Bulk-load disables MVCC, so avoid concurrent readers/writers while it runs.

```python
from kitedb import Database

db = Database("my_graph.kitedb")
db.begin_bulk()

node_ids = db.create_nodes_batch(keys)  # keys: List[Optional[str]]
db.add_edges_batch(edges)               # edges: List[Tuple[int, int, int]]
db.add_edges_with_props_batch(edges_with_props)

db.commit()
```

## Fluent traversal

```python
from kitedb import TraverseOptions

friends = db.from_(alice).out(knows).to_list()

results = db.from_(alice).traverse(
    knows,
    TraverseOptions(max_depth=3, min_depth=1, direction="out", unique=True),
).to_list()
```

## Concurrent Access

KiteDB supports concurrent read operations from multiple threads.
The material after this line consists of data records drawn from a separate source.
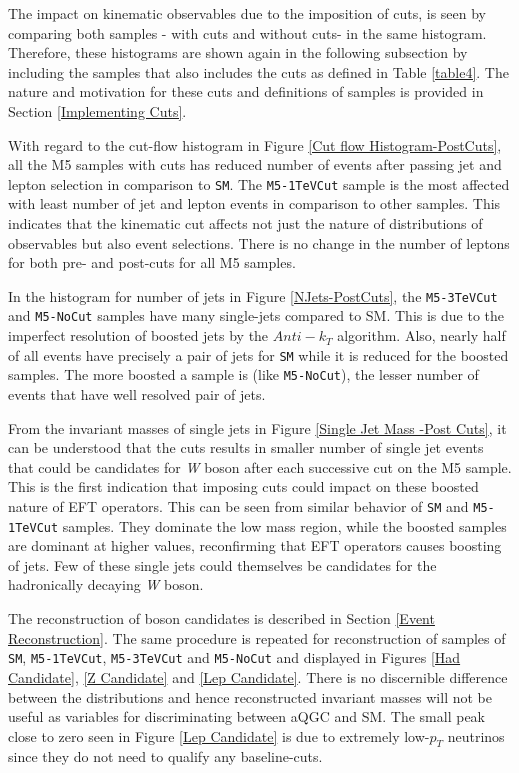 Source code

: The impact on kinematic observables due to the imposition of cuts, is seen by comparing both samples - with cuts and without cuts- in the same histogram. Therefore, these histograms are shown again in the following subsection by including the samples that also includes the cuts as defined in Table \ref{table4}. The nature and motivation for these cuts and definitions of samples is provided in Section \ref{Implementing Cuts}.

With regard to the cut-flow histogram in Figure \ref{Cut flow Histogram-PostCuts}, all the M5 samples with cuts has reduced number of events after passing jet and lepton selection in comparison to \texttt{SM}. The \texttt{M5-1TeVCut} sample is the most affected with least number of jet and lepton events in comparison to other samples. This indicates that the kinematic cut affects not just the nature of distributions of observables but also event selections. There is no change in the number of leptons for both pre- and post-cuts for all M5 samples.

In the histogram for number of jets in Figure \ref{NJets-PostCuts}, the \texttt{M5-3TeVCut} and \texttt{M5-NoCut} samples have many single-jets compared to SM. This is due to the imperfect resolution of boosted jets by the $Anti-k_{T}$ algorithm. Also, nearly half of all events have precisely a pair of jets for \texttt{SM} while it is reduced for the boosted samples. The more boosted a sample is (like \texttt{M5-NoCut}), the  lesser number of events that have well resolved pair of jets.

From the invariant masses of single jets in Figure \ref{Single Jet Mass -Post Cuts},  it can be understood that the cuts results in smaller number of single jet events that could be candidates for \textit{W }boson after each successive cut on the M5 sample. This is the first indication that imposing cuts could impact on these boosted nature of EFT operators. This can be seen from similar behavior of \texttt{SM} and \texttt{M5-1TeVCut} samples. They dominate the low mass region, while the boosted samples are dominant at higher values, reconfirming that EFT operators causes boosting of jets. Few of these single jets could themselves be candidates for the hadronically decaying \textit{W} boson.

The reconstruction of boson candidates is described in Section \ref{Event Reconstruction}. The same procedure is repeated for reconstruction of samples of \texttt{SM}, \texttt{M5-1TeVCut},  \texttt{M5-3TeVCut} and \texttt{M5-NoCut} and displayed in Figures \ref{Had Candidate}, \ref{Z Candidate} and \ref{Lep Candidate}. There is no discernible difference between the distributions and hence reconstructed invariant masses will not be useful as variables for discriminating between aQGC and SM. The small peak close to zero seen in Figure \ref{Lep Candidate} is due to extremely low-$p_{T}$ neutrinos  since they do not need to qualify any baseline-cuts. 


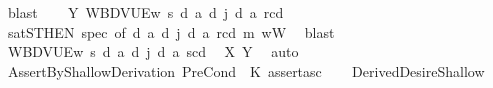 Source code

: \begin{isabellebody}
\ blast\isanewline
\ \ \isamarkupfalse%
\ Y{\isacharcolon}{\kern0pt}\ {\isachardoublequoteopen}{\isasymlangle}W{\isacharcomma}{\kern0pt}B{\isacharcomma}{\kern0pt}D{\isacharcomma}{\kern0pt}V{\isacharcomma}{\kern0pt}U{\isacharcomma}{\kern0pt}E{\isasymrangle}{\isacharcomma}{\kern0pt}w\ {\isasymTurnstile}\isactrlsup s\ {\isasymlparr}{\isasymD}\isactrlsup d\ a\ {\isacharparenleft}{\kern0pt}{\isasymB}\isactrlsup d\ j\ {\isacharparenleft}{\kern0pt}{\isasymB}\isactrlsup d\ a\ {\isacharbraceleft}{\kern0pt}r\isactrlsup c{\isacharbraceright}{\kern0pt}\isactrlsup d{\isacharparenright}{\kern0pt}{\isacharparenright}{\kern0pt}{\isasymrparr}{\isachardoublequoteclose}\isanewline
\ \ \ \ \isamarkupfalse%
\ satS{\isacharbrackleft}{\kern0pt}THEN\ spec{\isacharcomma}{\kern0pt}\ of\ {\isachardoublequoteopen}{\isasymD}\isactrlsup d\ a\ {\isacharparenleft}{\kern0pt}{\isasymB}\isactrlsup d\ j\ {\isacharparenleft}{\kern0pt}{\isasymB}\isactrlsup d\ a\ {\isacharbraceleft}{\kern0pt}r\isactrlsup c{\isacharbraceright}{\kern0pt}\isactrlsup d{\isacharparenright}{\kern0pt}{\isacharparenright}{\kern0pt}{\isachardoublequoteclose}{\isacharbrackright}{\kern0pt}\ m{}\ wW\ \isamarkupfalse%
\ blast\isanewline
\ \ \isamarkupfalse%
\ {\isachardoublequoteopen}{\isasymlangle}W{\isacharcomma}{\kern0pt}B{\isacharcomma}{\kern0pt}D{\isacharcomma}{\kern0pt}V{\isacharcomma}{\kern0pt}U{\isacharcomma}{\kern0pt}E{\isasymrangle}{\isacharcomma}{\kern0pt}w\ {\isasymTurnstile}\isactrlsup s\ {\isasymlparr}{\isasymD}\isactrlsup d\ a\ {\isacharparenleft}{\kern0pt}{\isasymB}\isactrlsup d\ j\ {\isacharparenleft}{\kern0pt}{\isasymB}\isactrlsup d\ a\ {\isacharbraceleft}{\kern0pt}s\isactrlsup c{\isacharbraceright}{\kern0pt}\isactrlsup d{\isacharparenright}{\kern0pt}{\isacharparenright}{\kern0pt}{\isasymrparr}{\isachardoublequoteclose}\ \isamarkupfalse%
\ X\ Y\ \isamarkupfalse%
\ auto\isanewline
{}\isamarkupfalse%
%
\endisatagproof
{\isafoldproof}%
%
\isadelimproof
\isanewline
%
\endisadelimproof
\isanewline
{}\isamarkupfalse%
\ AssertByShallowDerivation{\isacharcolon}{\kern0pt}\ {\isachardoublequoteopen}PreCond\ {\isacharbrackleft}{\kern0pt}{\isacharbrackright}{\kern0pt}\ {\isasymGamma}\isactrlsub K\ assert{\isacharbrackleft}{\kern0pt}a{\isacharcomma}{\kern0pt}s\isactrlsup c{\isacharbrackright}{\kern0pt}{\isachardoublequoteclose}\isanewline
%
\isadelimproof
\ \ %
\endisadelimproof
%
\isatagproof
{}\isamarkupfalse%
\ DerivedDesireShallow\ \isamarkupfalse%

\end{isabellebody}
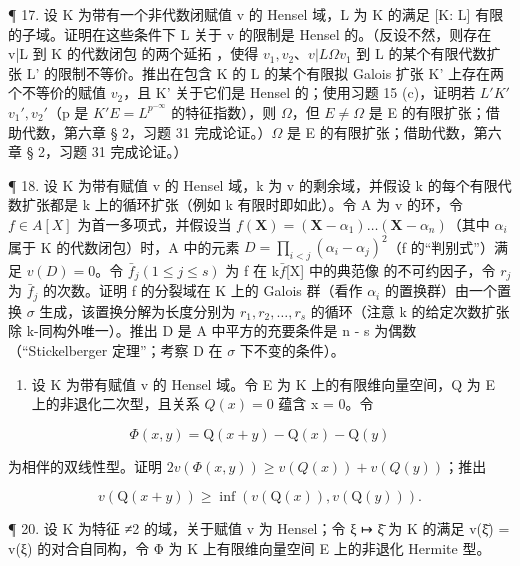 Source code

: ¶ 17. 设 K 为带有一个非代数闭赋值 v 的 Hensel 域，L 为 K 的满足 {[}K: L{]} 有限的子域。证明在这些条件下 L 关于 v 的限制是 Hensel 的。（反设不然，则存在 v|L 到 K 的代数闭包  的两个延拓 ，使得 \(v_{1}, v_{2}\)、\(v|L\)\(\Omega\)\(v_{1}\) 到 L 的某个有限代数扩张 L' 的限制不等价。推出在包含 K 的 L 的某个有限拟 Galois 扩张 K' 上存在两个不等价的赋值 \(v_{2}\)，且 K' 关于它们是 Hensel 的；使用习题 15 (c)，证明若 \(L'\)\(K'\)\(v_{1}', v_{2}'\)（p 是 \(K'\)\(E = L^{p^{-\infty}}\) 的特征指数），则 \(\Omega\)，但 \(E \neq \Omega\) 是 E 的有限扩张；借助代数，第六章 § 2，习题 31 完成论证。）\(\Omega\) 是 E 的有限扩张；借助代数，第六章 § 2，习题 31 完成论证。）

¶ 18. 设 K 为带有赋值 v 的 Hensel 域，k 为 v 的剩余域，并假设 k 的每个有限代数扩张都是 k 上的循环扩张（例如 k 有限时即如此）。令 A 为 v 的环，令 \(f \in A[X]\) 为首一多项式，并假设当 \(f(\mathbf{X}) = (\mathbf{X} - \alpha_{1}) \ldots (\mathbf{X} - \alpha_{n})\)（其中 \(\alpha_{i}\) 属于 K 的代数闭包）时，A 中的元素 \(D = \prod_{i < j} (\alpha_{i} - \alpha_{j})^{2}\)（f 的“判别式”）满足 \(v(D) = 0\)。令 \(\bar{f}_{j} (1 \leqslant j \leqslant s)\) 为 f 在 k\(\bar{f}\){[}X{]} 中的典范像  的不可约因子，令 \(r_{j}\) 为 \(\bar{f}_{j}\) 的次数。证明 f 的分裂域在 K 上的 Galois 群（看作 \(\alpha_{i}\) 的置换群）由一个置换 \(\sigma\) 生成，该置换分解为长度分别为 \(r_{1}, r_{2}, \ldots, r_{s}\) 的循环（注意 k 的给定次数扩张除 k-同构外唯一）。推出 D 是 A 中平方的充要条件是 n - s 为偶数（“Stickelberger 定理”；考察 D 在 \(\sigma\) 下不变的条件）。

\begin{enumerate}
\def\labelenumi{\arabic{enumi}.}
\setcounter{enumi}{18}
\tightlist
\item
  设 K 为带有赋值 v 的 Hensel 域。令 E 为 K 上的有限维向量空间，Q 为 E 上的非退化二次型，且关系 \(Q(x) = 0\) 蕴含 x = 0。令
\end{enumerate}

\[
\Phi (x, y) = \mathrm{Q} (x + y) - \mathrm{Q} (x) - \mathrm{Q} (y)
\]

为相伴的双线性型。证明 \(2v(\Phi(x,y)) \geqslant v(Q(x)) + v(Q(y))\)；推出

\[
v (\mathrm{Q} (x + y)) \geqslant \inf (v (\mathrm{Q} (x)), v (\mathrm{Q} (y))).
\]

¶ 20. 设 K 为特征 ≠2 的域，关于赋值 v 为 Hensel；令 ξ ↦ ξ̄ 为 K 的满足 v(ξ̄) = v(ξ) 的对合自同构，令 Φ 为 K 上有限维向量空间 E 上的非退化 Hermite 型。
Read operations don't block each other:

```python
import threading
from concurrent.futures import ThreadPoolExecutor

# Multiple threads can read concurrently
def read_user(key):
    return db.get_node_by_key(key)

with ThreadPoolExecutor(max_workers=4) as executor:
    futures = [executor.submit(read_user, f"user:{i}") for i in range(100)]
    results = [f.result() for f in futures]

# Or with asyncio (reads run concurrently)
import asyncio

async def read_users():
    loop = asyncio.get_event_loop()
    tasks = [
        loop.run_in_executor(None, db.get_node_by_key, f"user:{i}")
        for i in range(100)
    ]
    return await asyncio.gather(*tasks)
```

**Concurrency model:**

- **Reads are concurrent**: Multiple `get_node_by_key()`, `get_neighbors()`, traversals, etc. can run in parallel
- **Writes are exclusive**: Write operations (`create_node()`, `add_edge()`, etc.) require exclusive access
- **Thread safety**: The `Database` object is safe to share across threads

Note: Python's GIL is released during Rust operations, allowing true parallelism for I/O-bound database access.

## Vector search

```python
from kitedb import IvfIndex, IvfConfig, SearchOptions

index = IvfIndex(dimensions=128, config=IvfConfig(n_clusters=100))

training_data = [0.1] * (128 * 1000)
index.add_training_vectors(training_data, num_vectors=1000)
index.train()

index.insert(vector_id=1, vector=[0.1] * 128)

results = index.search(
    manifest_json='{"vectors": {...}}',
    query=[0.1] * 128,
    k=10,
    options=SearchOptions(n_probe=20),
)

for result in results:
    print(result.node_id, result.distance)
```

## Documentation

```text
https://kitedb.vercel.com/docs
```

## License

MIT License - see the main project LICENSE file for details.